Hey, Mohammad here, I was wondering that instead of using an SD Card shield to hold memory, could one expend the flash ram to 4gb by slamming a RAM slot onto Arduino. I have 2 computer chips but I don't know how to put it into Arduino. Is there a shield for this, or can I hack a computers RAM slots and solder them onto Arduino? Just interested I plan to make a computer with Arduino. (YES I KNOW WHAT A RASPBERRY PI IS but I wish to use Arduino instead)
You cannot extend any of the internal memories of the Arduino, either flash, eeprom or SRAM. The address busses are not exposed to the outside.
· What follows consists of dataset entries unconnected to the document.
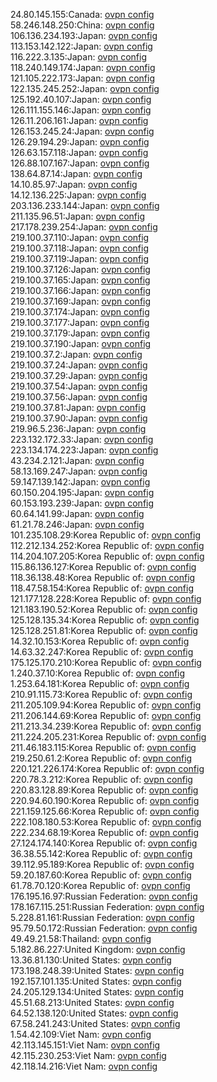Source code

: 24.80.145.155:Canada: [ovpn config](vpn/24_80_145_155.ovpn)  
58.246.148.250:China: [ovpn config](vpn/58_246_148_250.ovpn)  
106.136.234.193:Japan: [ovpn config](vpn/106_136_234_193.ovpn)  
113.153.142.122:Japan: [ovpn config](vpn/113_153_142_122.ovpn)  
116.222.3.135:Japan: [ovpn config](vpn/116_222_3_135.ovpn)  
118.240.149.174:Japan: [ovpn config](vpn/118_240_149_174.ovpn)  
121.105.222.173:Japan: [ovpn config](vpn/121_105_222_173.ovpn)  
122.135.245.252:Japan: [ovpn config](vpn/122_135_245_252.ovpn)  
125.192.40.107:Japan: [ovpn config](vpn/125_192_40_107.ovpn)  
126.111.155.146:Japan: [ovpn config](vpn/126_111_155_146.ovpn)  
126.11.206.161:Japan: [ovpn config](vpn/126_11_206_161.ovpn)  
126.153.245.24:Japan: [ovpn config](vpn/126_153_245_24.ovpn)  
126.29.194.29:Japan: [ovpn config](vpn/126_29_194_29.ovpn)  
126.63.157.118:Japan: [ovpn config](vpn/126_63_157_118.ovpn)  
126.88.107.167:Japan: [ovpn config](vpn/126_88_107_167.ovpn)  
138.64.87.14:Japan: [ovpn config](vpn/138_64_87_14.ovpn)  
14.10.85.97:Japan: [ovpn config](vpn/14_10_85_97.ovpn)  
14.12.136.225:Japan: [ovpn config](vpn/14_12_136_225.ovpn)  
203.136.233.144:Japan: [ovpn config](vpn/203_136_233_144.ovpn)  
211.135.96.51:Japan: [ovpn config](vpn/211_135_96_51.ovpn)  
217.178.239.254:Japan: [ovpn config](vpn/217_178_239_254.ovpn)  
219.100.37.110:Japan: [ovpn config](vpn/219_100_37_110.ovpn)  
219.100.37.118:Japan: [ovpn config](vpn/219_100_37_118.ovpn)  
219.100.37.119:Japan: [ovpn config](vpn/219_100_37_119.ovpn)  
219.100.37.126:Japan: [ovpn config](vpn/219_100_37_126.ovpn)  
219.100.37.165:Japan: [ovpn config](vpn/219_100_37_165.ovpn)  
219.100.37.166:Japan: [ovpn config](vpn/219_100_37_166.ovpn)  
219.100.37.169:Japan: [ovpn config](vpn/219_100_37_169.ovpn)  
219.100.37.174:Japan: [ovpn config](vpn/219_100_37_174.ovpn)  
219.100.37.177:Japan: [ovpn config](vpn/219_100_37_177.ovpn)  
219.100.37.179:Japan: [ovpn config](vpn/219_100_37_179.ovpn)  
219.100.37.190:Japan: [ovpn config](vpn/219_100_37_190.ovpn)  
219.100.37.2:Japan: [ovpn config](vpn/219_100_37_2.ovpn)  
219.100.37.24:Japan: [ovpn config](vpn/219_100_37_24.ovpn)  
219.100.37.29:Japan: [ovpn config](vpn/219_100_37_29.ovpn)  
219.100.37.54:Japan: [ovpn config](vpn/219_100_37_54.ovpn)  
219.100.37.56:Japan: [ovpn config](vpn/219_100_37_56.ovpn)  
219.100.37.81:Japan: [ovpn config](vpn/219_100_37_81.ovpn)  
219.100.37.90:Japan: [ovpn config](vpn/219_100_37_90.ovpn)  
219.96.5.236:Japan: [ovpn config](vpn/219_96_5_236.ovpn)  
223.132.172.33:Japan: [ovpn config](vpn/223_132_172_33.ovpn)  
223.134.174.223:Japan: [ovpn config](vpn/223_134_174_223.ovpn)  
43.234.2.121:Japan: [ovpn config](vpn/43_234_2_121.ovpn)  
58.13.169.247:Japan: [ovpn config](vpn/58_13_169_247.ovpn)  
59.147.139.142:Japan: [ovpn config](vpn/59_147_139_142.ovpn)  
60.150.204.195:Japan: [ovpn config](vpn/60_150_204_195.ovpn)  
60.153.193.239:Japan: [ovpn config](vpn/60_153_193_239.ovpn)  
60.64.141.99:Japan: [ovpn config](vpn/60_64_141_99.ovpn)  
61.21.78.246:Japan: [ovpn config](vpn/61_21_78_246.ovpn)  
101.235.108.29:Korea Republic of: [ovpn config](vpn/101_235_108_29.ovpn)  
112.212.134.252:Korea Republic of: [ovpn config](vpn/112_212_134_252.ovpn)  
114.204.107.205:Korea Republic of: [ovpn config](vpn/114_204_107_205.ovpn)  
115.86.136.127:Korea Republic of: [ovpn config](vpn/115_86_136_127.ovpn)  
118.36.138.48:Korea Republic of: [ovpn config](vpn/118_36_138_48.ovpn)  
118.47.58.154:Korea Republic of: [ovpn config](vpn/118_47_58_154.ovpn)  
121.177.128.228:Korea Republic of: [ovpn config](vpn/121_177_128_228.ovpn)  
121.183.190.52:Korea Republic of: [ovpn config](vpn/121_183_190_52.ovpn)  
125.128.135.34:Korea Republic of: [ovpn config](vpn/125_128_135_34.ovpn)  
125.128.251.81:Korea Republic of: [ovpn config](vpn/125_128_251_81.ovpn)  
14.32.10.153:Korea Republic of: [ovpn config](vpn/14_32_10_153.ovpn)  
14.63.32.247:Korea Republic of: [ovpn config](vpn/14_63_32_247.ovpn)  
175.125.170.210:Korea Republic of: [ovpn config](vpn/175_125_170_210.ovpn)  
1.240.37.10:Korea Republic of: [ovpn config](vpn/1_240_37_10.ovpn)  
1.253.64.181:Korea Republic of: [ovpn config](vpn/1_253_64_181.ovpn)  
210.91.115.73:Korea Republic of: [ovpn config](vpn/210_91_115_73.ovpn)  
211.205.109.94:Korea Republic of: [ovpn config](vpn/211_205_109_94.ovpn)  
211.206.144.69:Korea Republic of: [ovpn config](vpn/211_206_144_69.ovpn)  
211.213.34.239:Korea Republic of: [ovpn config](vpn/211_213_34_239.ovpn)  
211.224.205.231:Korea Republic of: [ovpn config](vpn/211_224_205_231.ovpn)  
211.46.183.115:Korea Republic of: [ovpn config](vpn/211_46_183_115.ovpn)  
219.250.61.2:Korea Republic of: [ovpn config](vpn/219_250_61_2.ovpn)  
220.121.226.174:Korea Republic of: [ovpn config](vpn/220_121_226_174.ovpn)  
220.78.3.212:Korea Republic of: [ovpn config](vpn/220_78_3_212.ovpn)  
220.83.128.89:Korea Republic of: [ovpn config](vpn/220_83_128_89.ovpn)  
220.94.60.190:Korea Republic of: [ovpn config](vpn/220_94_60_190.ovpn)  
221.159.125.66:Korea Republic of: [ovpn config](vpn/221_159_125_66.ovpn)  
222.108.180.53:Korea Republic of: [ovpn config](vpn/222_108_180_53.ovpn)  
222.234.68.19:Korea Republic of: [ovpn config](vpn/222_234_68_19.ovpn)  
27.124.174.140:Korea Republic of: [ovpn config](vpn/27_124_174_140.ovpn)  
36.38.55.142:Korea Republic of: [ovpn config](vpn/36_38_55_142.ovpn)  
39.112.95.189:Korea Republic of: [ovpn config](vpn/39_112_95_189.ovpn)  
59.20.187.60:Korea Republic of: [ovpn config](vpn/59_20_187_60.ovpn)  
61.78.70.120:Korea Republic of: [ovpn config](vpn/61_78_70_120.ovpn)  
176.195.16.97:Russian Federation: [ovpn config](vpn/176_195_16_97.ovpn)  
178.167.115.251:Russian Federation: [ovpn config](vpn/178_167_115_251.ovpn)  
5.228.81.161:Russian Federation: [ovpn config](vpn/5_228_81_161.ovpn)  
95.79.50.172:Russian Federation: [ovpn config](vpn/95_79_50_172.ovpn)  
49.49.21.58:Thailand: [ovpn config](vpn/49_49_21_58.ovpn)  
5.182.86.227:United Kingdom: [ovpn config](vpn/5_182_86_227.ovpn)  
13.36.81.130:United States: [ovpn config](vpn/13_36_81_130.ovpn)  
173.198.248.39:United States: [ovpn config](vpn/173_198_248_39.ovpn)  
192.157.101.135:United States: [ovpn config](vpn/192_157_101_135.ovpn)  
24.205.129.134:United States: [ovpn config](vpn/24_205_129_134.ovpn)  
45.51.68.213:United States: [ovpn config](vpn/45_51_68_213.ovpn)  
64.52.138.120:United States: [ovpn config](vpn/64_52_138_120.ovpn)  
67.58.241.243:United States: [ovpn config](vpn/67_58_241_243.ovpn)  
1.54.42.109:Viet Nam: [ovpn config](vpn/1_54_42_109.ovpn)  
42.113.145.151:Viet Nam: [ovpn config](vpn/42_113_145_151.ovpn)  
42.115.230.253:Viet Nam: [ovpn config](vpn/42_115_230_253.ovpn)  
42.118.14.216:Viet Nam: [ovpn config](vpn/42_118_14_216.ovpn)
YOu would have to make a controller board that will interface to the arduino via Digital I/O, serial, I2C or one wire. (I think I covered everything there...)
You more or less answered the question at square 1 --> yes, the Arduino is NOT a RaspberryPi.
What you can do is connect certain 8-pin chips to the Arduino SPI port and increase RAM and eeprom storage space that way. Look up 23LC1024 and 25LC1024 at mouser.com or digikey.com.
If an Arduino could read from an external RAM at 1 million bytes per second it would take over an hour to read 4Gb (if my maths is correct - which it often isn't).
What you can do is connect certain 8-pin chips to the Arduino SPI port and increase RAM and eeprom storage space that way. Look up 23LC1024 and 25LC1024 at mouser.com or digikey.com.
While a ic timer CAN hold smaller circuits and small small bits of data, it only CLOCKS the circuit, counting it as a processor, which only READS memory and clocks circuits by sending x bytes at a second. Would be useful to read memory faster, other than that, does nothing for memory.
Those are DRAMs, that's not very friendly for using with an 8-bit microcontroller.
Need a lot of support chips to provide address, have to mux down 64 or 32 bit data down to 8 bit, have to deal with refreshing the data at some rate to keep it intact. Messy.
It could be done, but just because it could, doesn't mean that it should. If you have a specific project in mind that needs that much memory on an arduino, there's almost certainly a better way. On the other hand, if you want to do it for it's own sake and are prepared for the fact that it will be hard, why not?
You can extend the memory on the Mega and also on the Due, well at least the SAM used on the Due is capable of addressing 4x 16MB of SRAM (possibly more using other types of RAM) but with the Due design you can't get access to all the pins. If you do your own SAM-based board you can address at least 64MB externally.